Less than 24 hours after watching the 2016 second round pick miss two kicks in their preseason opener, the Bucs cut Aguayo loose this morning after just one season in Tampa.
The Tampa Bay Buccaneers have waived kicker Roberto Aguayo.
— Tampa Bay Buccaneers (@TBBuccaneers) August 12, 2017
The Buccaneers traded up to draft Aguayo in the second round out of Florida State, drawing plenty of criticism. That criticism never disappeared, as Aguayo struggled mightily as a rookie. His field goal percentage of 71% was the worst in the NFL. Coming out of college, Aguayo was an All-American who never missed an extra point and was nearly automatic on field goals. However, he not only struggled with accuracy in the NFL, but never made a kick longer than 43 yards.
Tampa Bay put Aguayo on notice in March by signing kicker Nick Folk to a contract worth $750,000 to be competition for the youngster. During the preseason opener, a 23-12 loss to the Cincinnati Bengals, Aguayo converted his first field goal, a 20-yarder. Unfortnately for him, his night didn’t get better, as he bounced an extra point off the right upright. Late in the game, he pushed a 47-yard attempt wide right. By comparison, Folk made his only attempt, a 45-yarder.
Entering training camp, the kicking competition served as one of the big question marks for a team with playoff aspirations. After what they saw from their kickers in Cincinnati, the Bucs decided to rid themselves of any further uncertainty.

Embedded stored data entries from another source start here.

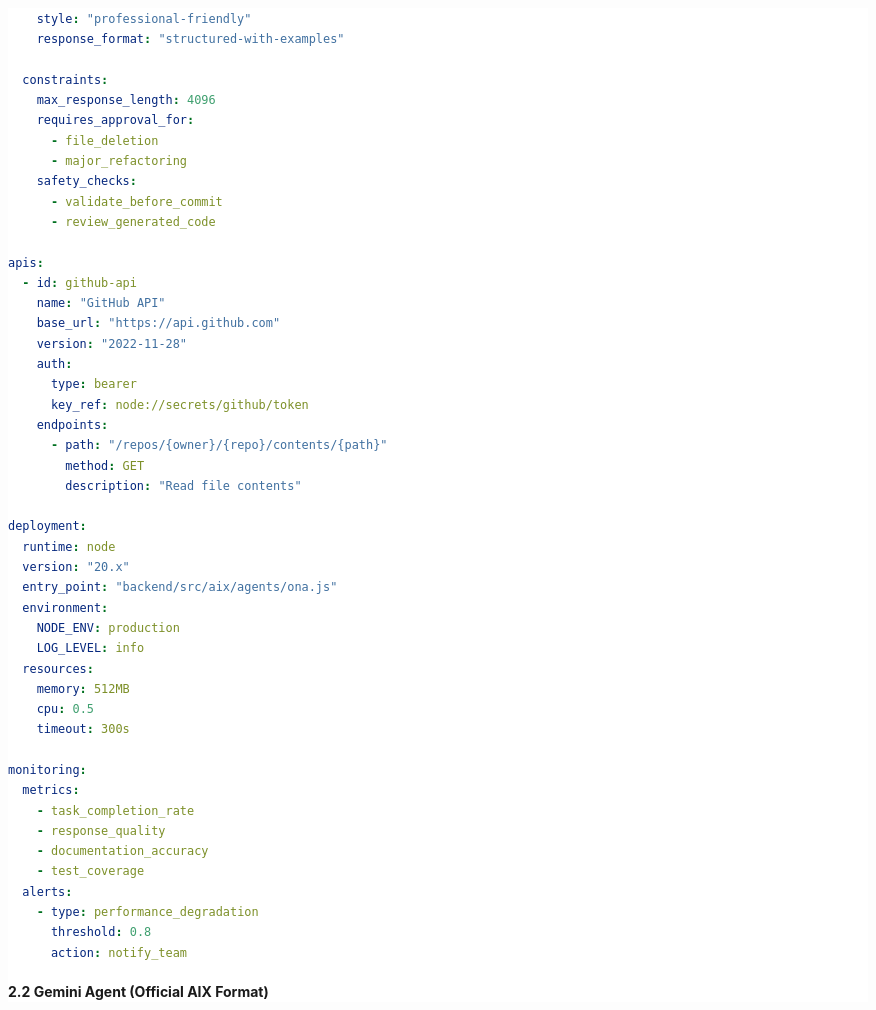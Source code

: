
 ```yaml
    style: "professional-friendly"
    response_format: "structured-with-examples"
  
  constraints:
    max_response_length: 4096
    requires_approval_for:
      - file_deletion
      - major_refactoring
    safety_checks:
      - validate_before_commit
      - review_generated_code

apis:
  - id: github-api
    name: "GitHub API"
    base_url: "https://api.github.com"
    version: "2022-11-28"
    auth:
      type: bearer
      key_ref: node://secrets/github/token
    endpoints:
      - path: "/repos/{owner}/{repo}/contents/{path}"
        method: GET
        description: "Read file contents"

deployment:
  runtime: node
  version: "20.x"
  entry_point: "backend/src/aix/agents/ona.js"
  environment:
    NODE_ENV: production
    LOG_LEVEL: info
  resources:
    memory: 512MB
    cpu: 0.5
    timeout: 300s

monitoring:
  metrics:
    - task_completion_rate
    - response_quality
    - documentation_accuracy
    - test_coverage
  alerts:
    - type: performance_degradation
      threshold: 0.8
      action: notify_team
```

#### **2.2 Gemini Agent (Official AIX Format)**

While general manager Jason Licht deserves his share of criticism for trading up for Aguayo, he also deserves credit for realizing his mistake now and moving on. This isn’t like whiffing on a high pick at quarterback and watching your franchise get set back for years. Kickers are pretty easily replaceable. Although moving up for a kicker in the second round wasn’t a good move, it also wasn’t the worst draft pick in Bucs history. Not by a long shot.